| Assignment |
Produce a verbatim transcription of the records below, beginning at the line containing "### 18. **Mobile Testing**" and ending at the final line; include only those lines.

====== Exercise materials

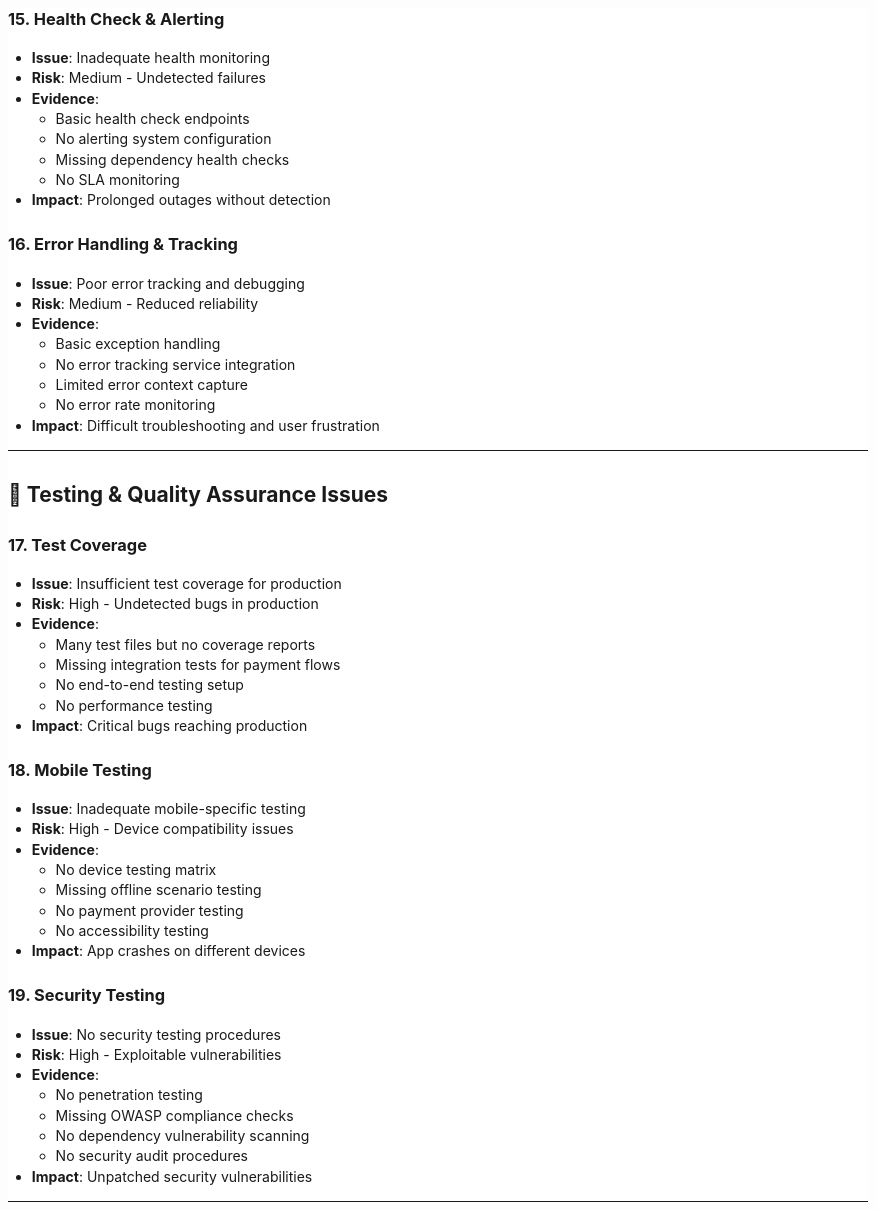 ### 15. **Health Check & Alerting**
- **Issue**: Inadequate health monitoring
- **Risk**: Medium - Undetected failures
- **Evidence**:
  - Basic health check endpoints
  - No alerting system configuration
  - Missing dependency health checks
  - No SLA monitoring
- **Impact**: Prolonged outages without detection

### 16. **Error Handling & Tracking**
- **Issue**: Poor error tracking and debugging
- **Risk**: Medium - Reduced reliability
- **Evidence**:
  - Basic exception handling
  - No error tracking service integration
  - Limited error context capture
  - No error rate monitoring
- **Impact**: Difficult troubleshooting and user frustration

---

## 🧪 Testing & Quality Assurance Issues

### 17. **Test Coverage**
- **Issue**: Insufficient test coverage for production
- **Risk**: High - Undetected bugs in production
- **Evidence**:
  - Many test files but no coverage reports
  - Missing integration tests for payment flows
  - No end-to-end testing setup
  - No performance testing
- **Impact**: Critical bugs reaching production

### 18. **Mobile Testing**
- **Issue**: Inadequate mobile-specific testing
- **Risk**: High - Device compatibility issues
- **Evidence**:
  - No device testing matrix
  - Missing offline scenario testing
  - No payment provider testing
  - No accessibility testing
- **Impact**: App crashes on different devices

### 19. **Security Testing**
- **Issue**: No security testing procedures
- **Risk**: High - Exploitable vulnerabilities
- **Evidence**:
  - No penetration testing
  - Missing OWASP compliance checks
  - No dependency vulnerability scanning
  - No security audit procedures
- **Impact**: Unpatched security vulnerabilities

---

============

| Result for this exercise |
### 18. **Mobile Testing**
- **Issue**: Inadequate mobile-specific testing
- **Risk**: High - Device compatibility issues
- **Evidence**:
  - No device testing matrix
  - Missing offline scenario testing
  - No payment provider testing
  - No accessibility testing
- **Impact**: App crashes on different devices

### 19. **Security Testing**
- **Issue**: No security testing procedures
- **Risk**: High - Exploitable vulnerabilities
- **Evidence**:
  - No penetration testing
  - Missing OWASP compliance checks
  - No dependency vulnerability scanning
  - No security audit procedures
- **Impact**: Unpatched security vulnerabilities

---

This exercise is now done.